Schneckenhaus

Letzten Sommer habe ich in einer kleinen Bucht am See ein Schneckenhaus gefunden. Ich hob es auf und sah es an – und als es da so in meiner Hand lag, ging mir durch den Kopf, dass ich mich auch hin und wieder in mein Schneckenhaus zurückziehe. Mein Schneckenhaus ist ein wichtiger Zufluchtsort für mich – wenn die Welt mir zuviel ist, wenn ich überfordert bin, wenn ich mich ungerecht behandelt fühle. Wenn ich einfach eine Pause brauche. In meinem Schneckenhaus komme ich zur Ruhe und kann meine Gedanken sortieren. Abschalten. Und Kraft tanken, die ich draußen wieder brauchen werde. In meinem Schneckenhaus fühle ich mich sicher. Und irgendwann habe ich dann das Gefühl, mein Schneckenhaus wieder verlassen zu wollen. Mit ausreichend Kraft und Energie für alles, was auf mich zukommt.

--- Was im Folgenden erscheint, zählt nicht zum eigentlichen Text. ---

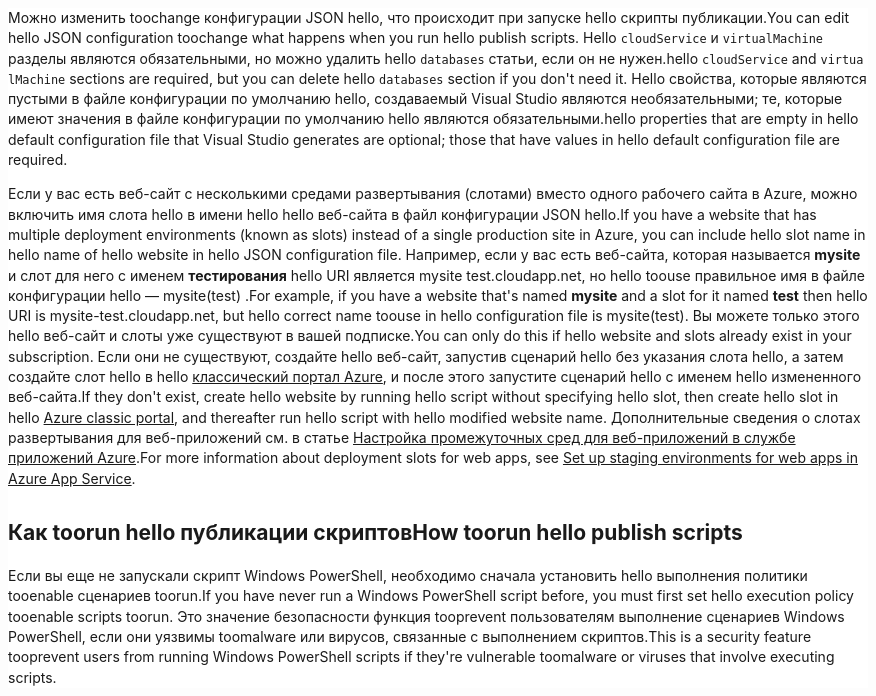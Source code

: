 <span data-ttu-id="23fcd-143">Можно изменить toochange конфигурации JSON hello, что происходит при запуске hello скрипты публикации.</span><span class="sxs-lookup"><span data-stu-id="23fcd-143">You can edit hello JSON configuration toochange what happens when you run hello publish scripts.</span></span> <span data-ttu-id="23fcd-144">Hello `cloudService` и `virtualMachine` разделы являются обязательными, но можно удалить hello `databases` статьи, если он не нужен.</span><span class="sxs-lookup"><span data-stu-id="23fcd-144">hello `cloudService` and `virtualMachine` sections are required, but you can delete hello `databases` section if you don't need it.</span></span> <span data-ttu-id="23fcd-145">Hello свойства, которые являются пустыми в файле конфигурации по умолчанию hello, создаваемый Visual Studio являются необязательными; те, которые имеют значения в файле конфигурации по умолчанию hello являются обязательными.</span><span class="sxs-lookup"><span data-stu-id="23fcd-145">hello properties that are empty in hello default configuration file that Visual Studio generates are optional; those that have values in hello default configuration file are required.</span></span>

<span data-ttu-id="23fcd-146">Если у вас есть веб-сайт с несколькими средами развертывания (слотами) вместо одного рабочего сайта в Azure, можно включить имя слота hello в имени hello hello веб-сайта в файл конфигурации JSON hello.</span><span class="sxs-lookup"><span data-stu-id="23fcd-146">If you have a website that has multiple deployment environments (known as slots) instead of a single production site in Azure, you can include hello slot name in hello name of hello website in hello JSON configuration file.</span></span> <span data-ttu-id="23fcd-147">Например, если у вас есть веб-сайта, которая называется **mysite** и слот для него с именем **тестирования** hello URI является mysite test.cloudapp.net, но hello toouse правильное имя в файле конфигурации hello — mysite(test) .</span><span class="sxs-lookup"><span data-stu-id="23fcd-147">For example, if you have a website that's named **mysite** and a slot for it named **test** then hello URI is mysite-test.cloudapp.net, but hello correct name toouse in hello configuration file is mysite(test).</span></span> <span data-ttu-id="23fcd-148">Вы можете только этого hello веб-сайт и слоты уже существуют в вашей подписке.</span><span class="sxs-lookup"><span data-stu-id="23fcd-148">You can only do this if hello website and slots already exist in your subscription.</span></span> <span data-ttu-id="23fcd-149">Если они не существуют, создайте hello веб-сайт, запустив сценарий hello без указания слота hello, а затем создайте слот hello в hello [классический портал Azure](http://go.microsoft.com/fwlink/?LinkID=213885), и после этого запустите сценарий hello с именем hello измененного веб-сайта.</span><span class="sxs-lookup"><span data-stu-id="23fcd-149">If they don't exist, create hello website by running hello script without specifying hello slot, then create hello slot in hello [Azure classic portal](http://go.microsoft.com/fwlink/?LinkID=213885), and thereafter run hello script with hello modified website name.</span></span> <span data-ttu-id="23fcd-150">Дополнительные сведения о слотах развертывания для веб-приложений см. в статье [Настройка промежуточных сред для веб-приложений в службе приложений Azure](app-service-web/web-sites-staged-publishing.md).</span><span class="sxs-lookup"><span data-stu-id="23fcd-150">For more information about deployment slots for web apps, see [Set up staging environments for web apps in Azure App Service](app-service-web/web-sites-staged-publishing.md).</span></span>

## <a name="how-toorun-hello-publish-scripts"></a><span data-ttu-id="23fcd-151">Как toorun hello публикации скриптов</span><span class="sxs-lookup"><span data-stu-id="23fcd-151">How toorun hello publish scripts</span></span>
<span data-ttu-id="23fcd-152">Если вы еще не запускали скрипт Windows PowerShell, необходимо сначала установить hello выполнения политики tooenable сценариев toorun.</span><span class="sxs-lookup"><span data-stu-id="23fcd-152">If you have never run a Windows PowerShell script before, you must first set hello execution policy tooenable scripts toorun.</span></span> <span data-ttu-id="23fcd-153">Это значение безопасности функция tooprevent пользователям выполнение сценариев Windows PowerShell, если они уязвимы toomalware или вирусов, связанные с выполнением скриптов.</span><span class="sxs-lookup"><span data-stu-id="23fcd-153">This is a security feature tooprevent users from running Windows PowerShell scripts if they're vulnerable toomalware or viruses that involve executing scripts.</span></span>
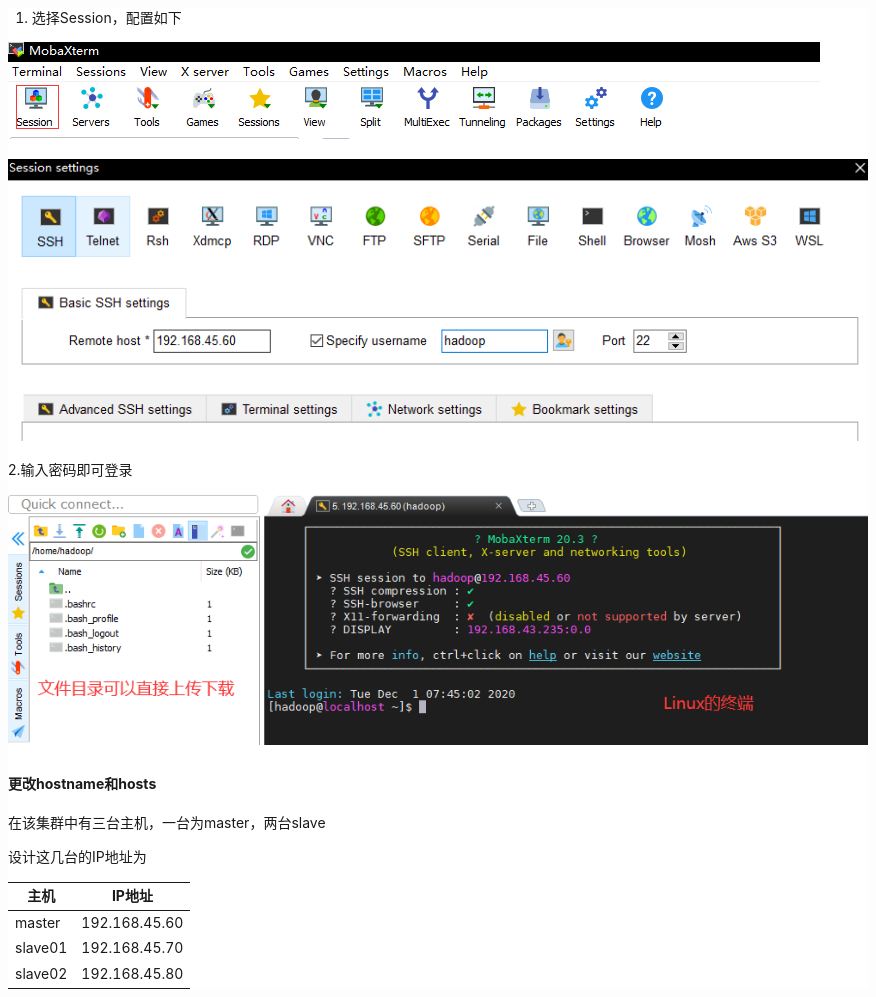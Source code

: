 1. 选择Session，配置如下

![image-20201201002300609](多台虚拟机构成完全分布式集群.assets/image-20201201002300609.png)

![image-20201201002150984](多台虚拟机构成完全分布式集群.assets/image-20201201002150984.png)

2.输入密码即可登录

![image-20201201002629750](多台虚拟机构成完全分布式集群.assets/image-20201201002629750.png)

##### 

#### 更改hostname和hosts

在该集群中有三台主机，一台为master，两台slave

设计这几台的IP地址为

| 主机    | IP地址        |
| ------- | ------------- |
| master  | 192.168.45.60 |
| slave01 | 192.168.45.70 |
| slave02 | 192.168.45.80 |

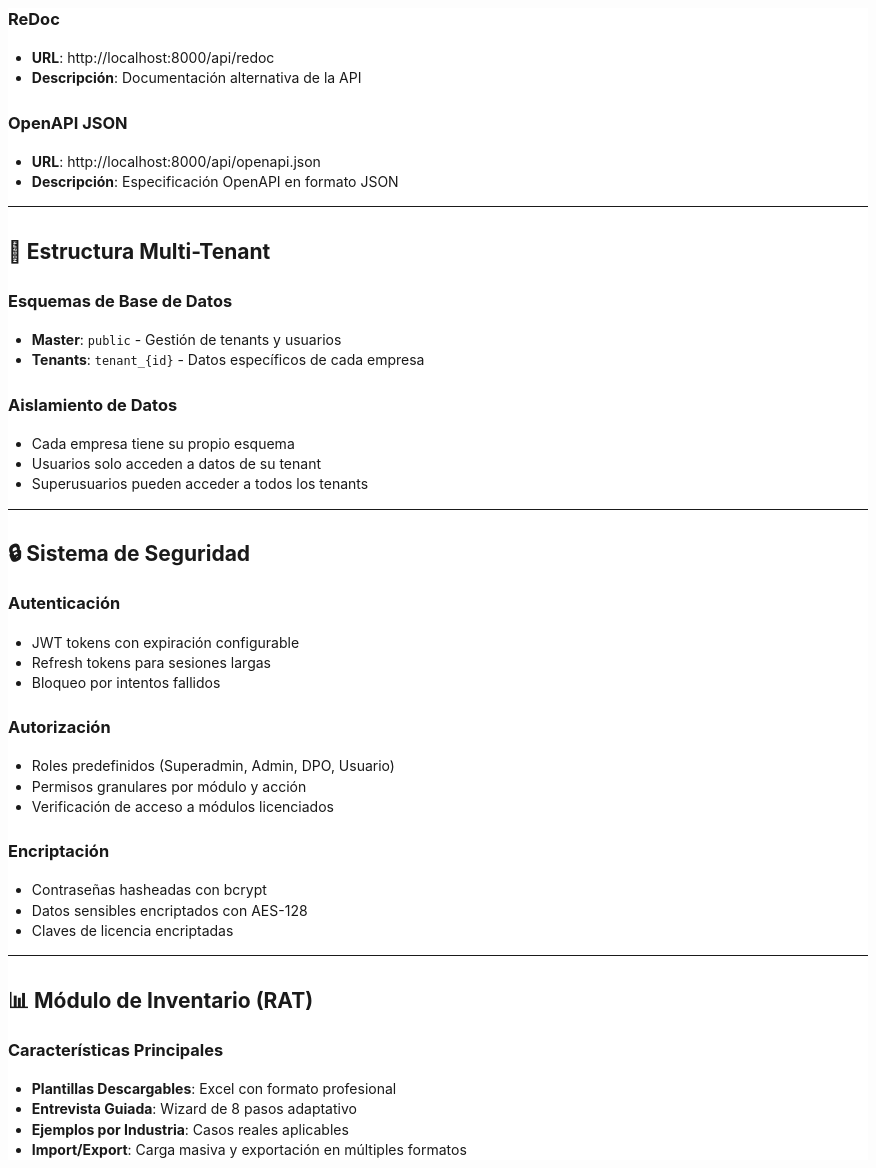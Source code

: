 ### **ReDoc**
- **URL**: http://localhost:8000/api/redoc
- **Descripción**: Documentación alternativa de la API

### **OpenAPI JSON**
- **URL**: http://localhost:8000/api/openapi.json
- **Descripción**: Especificación OpenAPI en formato JSON

---

## 🏢 Estructura Multi-Tenant

### **Esquemas de Base de Datos**
- **Master**: `public` - Gestión de tenants y usuarios
- **Tenants**: `tenant_{id}` - Datos específicos de cada empresa

### **Aislamiento de Datos**
- Cada empresa tiene su propio esquema
- Usuarios solo acceden a datos de su tenant
- Superusuarios pueden acceder a todos los tenants

---

## 🔒 Sistema de Seguridad

### **Autenticación**
- JWT tokens con expiración configurable
- Refresh tokens para sesiones largas
- Bloqueo por intentos fallidos

### **Autorización**
- Roles predefinidos (Superadmin, Admin, DPO, Usuario)
- Permisos granulares por módulo y acción
- Verificación de acceso a módulos licenciados

### **Encriptación**
- Contraseñas hasheadas con bcrypt
- Datos sensibles encriptados con AES-128
- Claves de licencia encriptadas

---

## 📊 Módulo de Inventario (RAT)

### **Características Principales**
- **Plantillas Descargables**: Excel con formato profesional
- **Entrevista Guiada**: Wizard de 8 pasos adaptativo
- **Ejemplos por Industria**: Casos reales aplicables
- **Import/Export**: Carga masiva y exportación en múltiples formatos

Das Schneckenhaus vom See liegt jetzt auf meinem Fensterbrett und erinnert mich daran, dass ich einen solchen Ort habe, an dem ich Ruhe und Kraft finde. Ein tröstlicher Gedanke – irgendwie.

6 Kommentare zu „Schneckenhaus

  1. Das ist eine sehr schöne Beschreibung. Ich empfinde sehr ähnlich, vielliecht ist das Schneckenhaus für mich noch mehr wirklicher Schutzraum. Ich brauche diesen Raum oft und seit einigen Jahren auch immer öfter und länger.

    Es ist sehr sympathisch, dass Du ein Auge für so kleine Dinge hast und ihnen tatsächlich etwas abzugewinnen vermagst. Das erinnert mich ein bisschen daran, das, wann immer ich an einem Meeresstrand bin, ich mich unwillkürlich immer wieder nach kleinen Steinchen, Muscheln usw. bücke. Und gar nicht so selten nehme ich dann einen so gefundenen kleinen „Schatz“ mit nach Haus. Und manchmal verschenke ich auch einige davon …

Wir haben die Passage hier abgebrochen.